Luna

La Luna il Mare il Cielo che si fa scuro per la Notte. Il fischio del vento che con la volontà sovrasta quello di ogni altro rumore. Taglio il panorama a pezzetti. Un po’ Borneo un po’ porto banchina e chiatte pesanti di carbone. Vecchie barche di legno rientrano a casa dalla pesca di un pesce ammalato di inquinamento.

Ora la Luna si è davvero accesa. Un disco giallo sospeso nel cielo. E poi ti domandi che cosa pensano gli astronauti quando guardano queste sfere sospese nel nulla. Sarà forse come il bimbo deliziato dal suo palloncino nuovo che tiene per il filo.

Un’altra notte

Continua a tornare. Il buio cala ed io lo attendo.

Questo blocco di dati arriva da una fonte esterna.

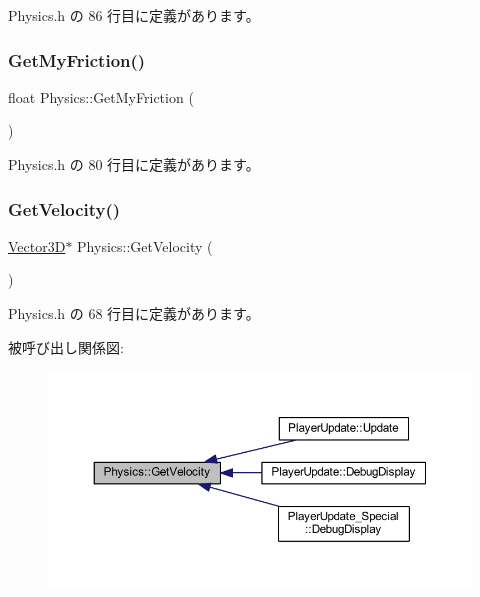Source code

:  Physics.\+h の 86 行目に定義があります。

\mbox{\label{class_physics_a50ad9d79f3b42a209a05f57557f294f0}} 
\subsubsection{\texorpdfstring{Get\+My\+Friction()}{GetMyFriction()}}
{\footnotesize\ttfamily float Physics\+::\+Get\+My\+Friction (\begin{DoxyParamCaption}{ }\end{DoxyParamCaption})\hspace{0.3cm}{\ttfamily [inline]}}



 Physics.\+h の 80 行目に定義があります。

\mbox{\label{class_physics_a8e33f600575e7ee5ad348d695a9eb45e}} 
\subsubsection{\texorpdfstring{Get\+Velocity()}{GetVelocity()}}
{\footnotesize\ttfamily \mbox{\hyperlink{class_vector3_d}{Vector3D}}$\ast$ Physics\+::\+Get\+Velocity (\begin{DoxyParamCaption}{ }\end{DoxyParamCaption})\hspace{0.3cm}{\ttfamily [inline]}}



 Physics.\+h の 68 行目に定義があります。

被呼び出し関係図\+:\nopagebreak
\begin{figure}[H]
\begin{center}
\leavevmode
\includegraphics[width=350pt]{class_physics_a8e33f600575e7ee5ad348d695a9eb45e_icgraph}
\end{center}
\end{figure}
\mbox{\label{class_physics_a666e85a519fcb5f350a1f42273842f4d}} 
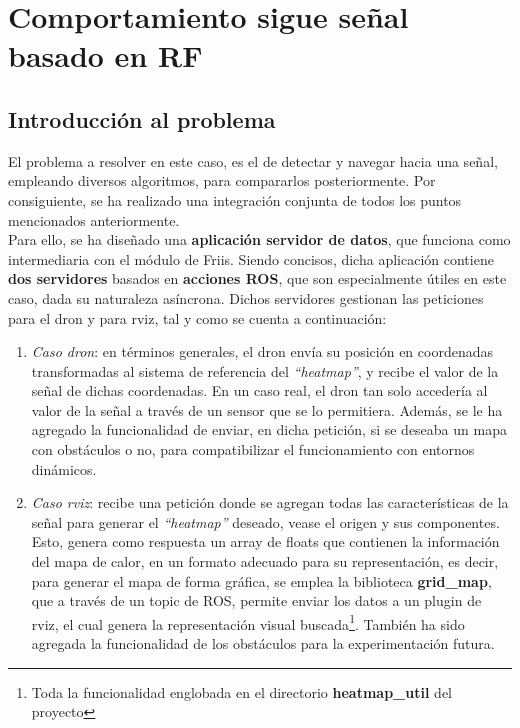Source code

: 
\section{Comportamiento sigue señal basado en \ac{RF}}
\label{sec:signal_follow}

\subsection{Introducción al problema}
\label{subsec:intro_sf}

El problema a resolver en este caso, es el de detectar y navegar hacia una señal, empleando diversos algoritmos, para compararlos posteriormente. Por consiguiente, se ha realizado una integración conjunta de todos los puntos mencionados anteriormente.\\

Para ello, se ha diseñado una \textbf{aplicación servidor de datos}, que funciona como intermediaria con el módulo de Friis. Siendo concisos, dicha aplicación contiene \textbf{dos servidores} basados en \textbf{acciones \ac{ROS}}, que son especialmente útiles en este caso, dada su naturaleza asíncrona. Dichos servidores gestionan las peticiones para el dron y para rviz, tal y como se cuenta a continuación:

\begin{enumerate}
	\item \emph{Caso dron}: en términos generales, el dron envía su posición en coordenadas transformadas al sistema de referencia del \emph{``heatmap''}, y recibe el valor de la señal de dichas coordenadas. En un caso real, el dron tan solo accedería al valor de la señal a través de un sensor que se lo permitiera. Además, se le ha agregado la funcionalidad de enviar, en dicha petición, si se deseaba un mapa con obstáculos o no, para compatibilizar el funcionamiento con entornos dinámicos.

	\item \emph{Caso rviz}: recibe una petición donde se agregan todas las características de la señal para generar el \emph{``heatmap''} deseado, vease el origen y sus componentes. Esto, genera como respuesta un array de floats que contienen la información del mapa de calor, en un formato adecuado para su representación, es decir, para generar el mapa de forma gráfica, se emplea la biblioteca \textbf{grid\_map}, que a través de un topic de \ac{ROS}, permite enviar los datos a un plugin de rviz, el cual genera la representación visual buscada\footnote[2]{Toda la funcionalidad englobada en el directorio \textbf{heatmap\_util} del proyecto}. También ha sido agregada la funcionalidad de los obstáculos para la experimentación futura.
\end{enumerate}

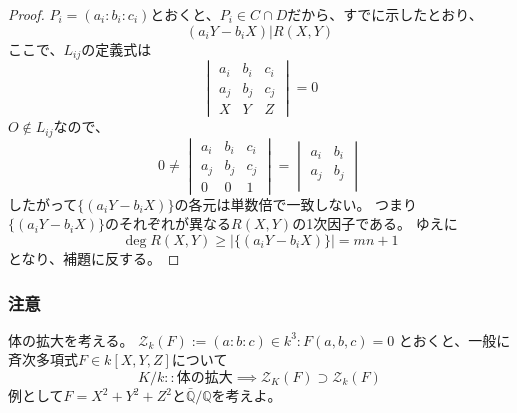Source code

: \documentclass[a4]{article}
\begin{document}
\begin{proof}
            $P_i=(a_i:b_i:c_i)$とおくと、$P_i \in C \cap D$だから、すでに示したとおり、
            \[ (a_i Y - b_i X) | R(X,Y) \]
            ここで、$L_{ij}$の定義式は
            \[
                \begin{vmatrix}
                    a_i& b_i& c_i \\
                    a_j& b_j& c_j \\
                    X  & Y  & Z
                \end{vmatrix}
                =0
            \]
            $O \not \in L_{ij}$なので、
            \[
                0 \neq
                \begin{vmatrix}
                    a_i& b_i& c_i \\
                    a_j& b_j& c_j \\
                    0  & 0  & 1
                \end{vmatrix}
                =
                \begin{vmatrix}
                    a_i& b_i \\
                    a_j& b_j \\
                \end{vmatrix}
            \]
            したがって$\{ (a_i Y - b_i X) \}$の各元は単数倍で一致しない。
            つまり$\{ (a_i Y - b_i X) \}$のそれぞれが異なる$R(X,Y)$の1次因子である。
            ゆえに
            \[ \deg R(X,Y) \geq |\{ (a_i Y - b_i X) \}| = mn+1\]
            となり、補題に反する。
            
        \end{proof}

        \subsubsection{注意}
            体の拡大を考える。
            $\mathcal{Z}_{k}(F):={(a:b:c) \in k^3 : F(a,b,c)=0}$
            とおくと、一般に斉次多項式$F \in k[X,Y,Z]$について
            \[ K/k::\mbox{体の拡大} \implies \mathcal{Z}_K(F) \supset \mathcal{Z}_k(F) \]
            例として$F=X^2+Y^2+Z^2$と$\bar{\mathbb{Q}}/\mathbb{Q}$を考えよ。
\end{document}
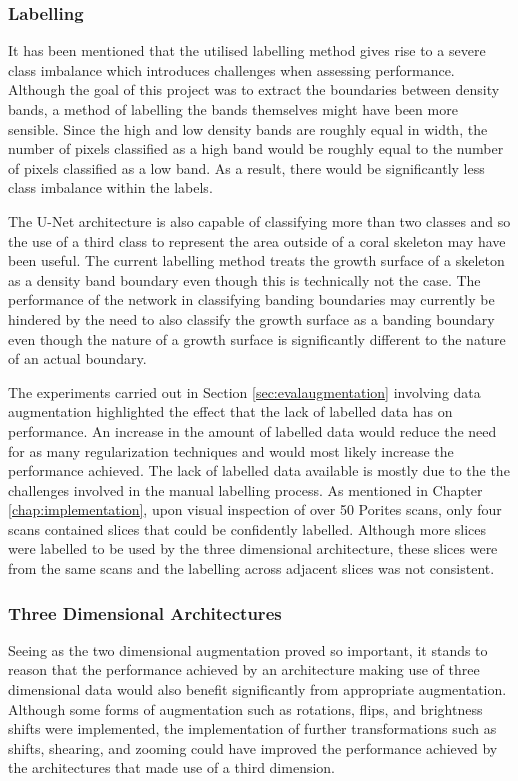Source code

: \subsubsection{Labelling}

It has been mentioned that the utilised labelling method gives rise to a severe class imbalance which introduces challenges when assessing performance. Although the goal of this project was to extract the boundaries between density bands, a method of labelling the bands themselves might have been more sensible. Since the high and low density bands are roughly equal in width, the number of pixels classified as a high band would be roughly equal to the number of pixels classified as a low band. As a result, there would be significantly less class imbalance within the labels.

The U-Net architecture is also capable of classifying more than two classes and so the use of a third class to represent the area outside of a coral skeleton may have been useful. The current labelling method treats the growth surface of a skeleton as a density band boundary even though this is technically not the case. The performance of the network in classifying banding boundaries may currently be hindered by the need to also classify the growth surface as a banding boundary even though the nature of a growth surface is significantly different to the nature of an actual boundary.

The experiments carried out in Section \ref{sec:evalaugmentation} involving data augmentation highlighted the effect that the lack of labelled data has on performance. An increase in the amount of labelled data would reduce the need for as many regularization techniques and would most likely increase the performance achieved. The lack of labelled data available is mostly due to the the challenges involved in the manual labelling process. As mentioned in Chapter \ref{chap:implementation}, upon visual inspection of over 50 Porites scans, only four scans contained slices that could be confidently labelled. Although more slices were labelled to be used by the three dimensional architecture, these slices were from the same scans and the labelling across adjacent slices was not consistent.

\subsubsection{Three Dimensional Architectures}

Seeing as the two dimensional augmentation proved so important, it stands to reason that the performance achieved by an architecture making use of three dimensional data would also benefit significantly from appropriate augmentation. Although some forms of augmentation such as rotations, flips, and brightness shifts were implemented, the implementation of further transformations such as shifts, shearing, and zooming could have improved the performance achieved by the architectures that made use of a third dimension.

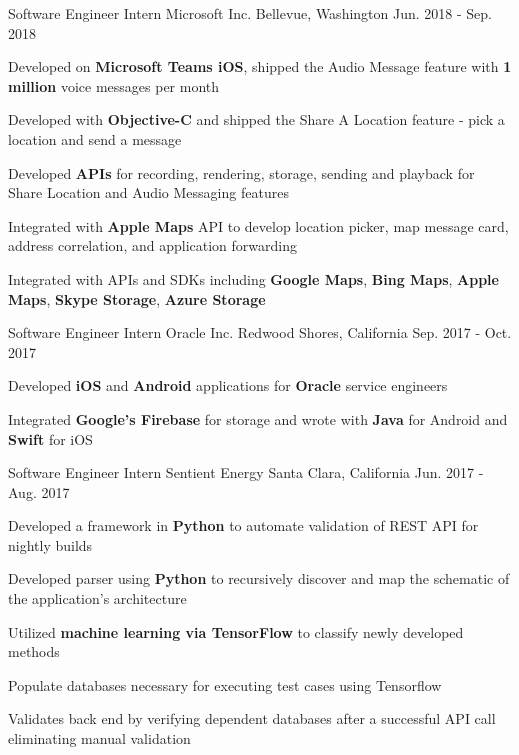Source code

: \begin{cventries}
\cventry
	{Software Engineer Intern}
	{Microsoft Inc.}
	{Bellevue, Washington}
	{Jun. 2018 - Sep. 2018}
{								
	\begin{cvitems}
        \item {Developed on \textbf{Microsoft Teams iOS}, shipped the Audio Message feature with \textbf{1 million} voice messages per month}
        \item {Developed with \textbf{Objective-C} and shipped the Share A Location feature - pick a location and send a message}
        \item {Developed \textbf{APIs} for recording, rendering, storage, sending and playback for Share Location and Audio Messaging features}
        \item {Integrated with \textbf{Apple Maps} API to develop location picker, map message card, address correlation, and application forwarding}
        \item {Integrated with APIs and SDKs including \textbf{Google Maps}, \textbf{Bing Maps}, \textbf{Apple Maps}, \textbf{Skype Storage}, \textbf{Azure Storage}}
	\end{cvitems}
}

\cventry
{Software Engineer Intern}
{Oracle Inc.}
{Redwood Shores, California}
{Sep. 2017 - Oct. 2017}
{
\begin{cvitems}
\item {Developed \textbf{iOS} and \textbf{Android} applications for \textbf{Oracle} service engineers}
\item {Integrated \textbf{Google's Firebase} for storage and wrote with \textbf{Java} for Android and \textbf{Swift} for iOS}
\end{cvitems}
}

\cventry
{Software Engineer Intern} %
{Sentient Energy} %
{Santa Clara, California} %
{Jun. 2017 - Aug. 2017} %
{ %
\begin{cvitems}
\item {Developed a framework in \textbf{Python} to automate validation of REST API for nightly builds}
\item {Developed parser using \textbf{Python} to recursively discover and map the schematic of the application's architecture}
\item {Utilized \textbf{machine learning via TensorFlow} to classify newly developed methods}
\item {Populate databases necessary for executing test cases using Tensorflow} 
\item {Validates back end by verifying dependent databases after a successful API call eliminating manual validation}
\end{cvitems}
}


\end{cventries}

I pensieri vorticosi si liberano dal controllo. In bilico tra questo e l’altro mondo, come un gatto nero, cammino. Lo so che è solo illusione. Il mio corpo resta come al solito ben saldo ancorato alla sua gravità. Ma io vago oltre il confine della notte. Entro in quel regno pericoloso ove tutto è possibile. È certamente più bello fingersi acrobati che sentirsi dei nani. Eppure l’inghippo è semplice. Chiunque può svelarlo. Ma i più dormono ignari nei propri letti. Altri rincorrono sogni psichedelici fatti di chimica. Io son qui. Taccio. Ogni notte uguale. Ogni notte me stesso. Ogni notte la stessa notte. Sorella.
Dormite voi, no, non vi invidio. Passo la mano. Dormirò un’altra volta.
Buonanotte.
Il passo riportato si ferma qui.